J’essaie et c’est vrai que c’est plus facile. Je me mets à chanter : Les sanglots longs / des violons / de l’automne/ bercent mon coeur / d’une langueur / monotone, en marquant le rythme avec mes pieds et avec mes mains.
Chloé me dit :
- Waouh ! Tu n’as pas bégayé ! Et si tu récitais en rappant le jour du concours ?
- Bonne idée, mais le problème, c’est que je vais être la seule.
- Mais non, Marius et moi le ferons aussi. Tu veux venir chez moi ce soir,
On préparera nos poésies et quand on les lira, en cours de français, la classe sera surprise !
Le lendemain, Charlotte demande à passer la première et donne sa poésie en rappant. Axel ricane mais toute la classe rit et applaudit. Marius et Chloé récitent eux aussi en rappant. Les autres élèves veulent frapper aussi.
- Pourquoi avoir choisi le rap ? demande la prof aux trois amis.
- C’est plus sympa, se hâte de dire Marius.
- La poésie, c’est pas du rap, râle Axel.
- C’est vrai, répond la prof, mais je pense que vous pouvez interpréter vos poésies en rappant, nous annonce-t-elle. Vous les avez bien travaillées.
Toute la classe décide alors de dire les poèmes sur un rythme de rap, sauf Axel qui n’aime pas le rap. Il ronchonne toujours.
Le jour du concours, tous les élèves de 6e1 du collège Pierre Painlevé sont applaudis pour avoir récité leur poésie en rappant... Tous sauf Axel qui a récité comme on le lui avait appris.
Nous sommes très excités, c’est sûr nous allons gagner le concours !
Un silence se fait dans la grande salle ou les classes des deux établissements attendent le résultat. J’ai le cœur qui bat à cent à l’heure.

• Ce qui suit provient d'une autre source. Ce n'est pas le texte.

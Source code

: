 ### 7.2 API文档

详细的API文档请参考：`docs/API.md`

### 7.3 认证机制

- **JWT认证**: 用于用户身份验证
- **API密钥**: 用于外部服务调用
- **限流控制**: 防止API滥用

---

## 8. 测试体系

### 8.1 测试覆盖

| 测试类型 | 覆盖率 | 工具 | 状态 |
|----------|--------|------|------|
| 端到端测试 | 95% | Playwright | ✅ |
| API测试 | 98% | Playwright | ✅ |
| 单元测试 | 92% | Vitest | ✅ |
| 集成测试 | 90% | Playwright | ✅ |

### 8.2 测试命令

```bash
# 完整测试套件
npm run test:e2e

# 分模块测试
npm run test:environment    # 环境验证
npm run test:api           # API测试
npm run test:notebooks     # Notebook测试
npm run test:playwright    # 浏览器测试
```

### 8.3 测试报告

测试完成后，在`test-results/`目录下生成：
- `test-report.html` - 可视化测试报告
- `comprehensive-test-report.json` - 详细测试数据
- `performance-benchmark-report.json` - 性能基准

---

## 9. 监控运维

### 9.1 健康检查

Surprise, notre classe est disqualifiée ! Le jury nous félicite pour notre prestation mais nous n’aurons pas le prix, on n’avait pas le droit de rapper nos poésies… Ce n’était pas prévu dans le règlement du concours.
- Tant pis, dit Marius, on s’est bien amusés.
Le lundi, pendant la récré, Chloé me dit :
- Tu graves tes initiales ?
Je hoche la tête. Oui, bien sûr ! Je prends la pointe de mon compas pour ne pas blesser l’arbre, je choisis un endroit où l’écorce est presque en forme de coeur et j’y trace un C. Je fais partie de la classe à présent.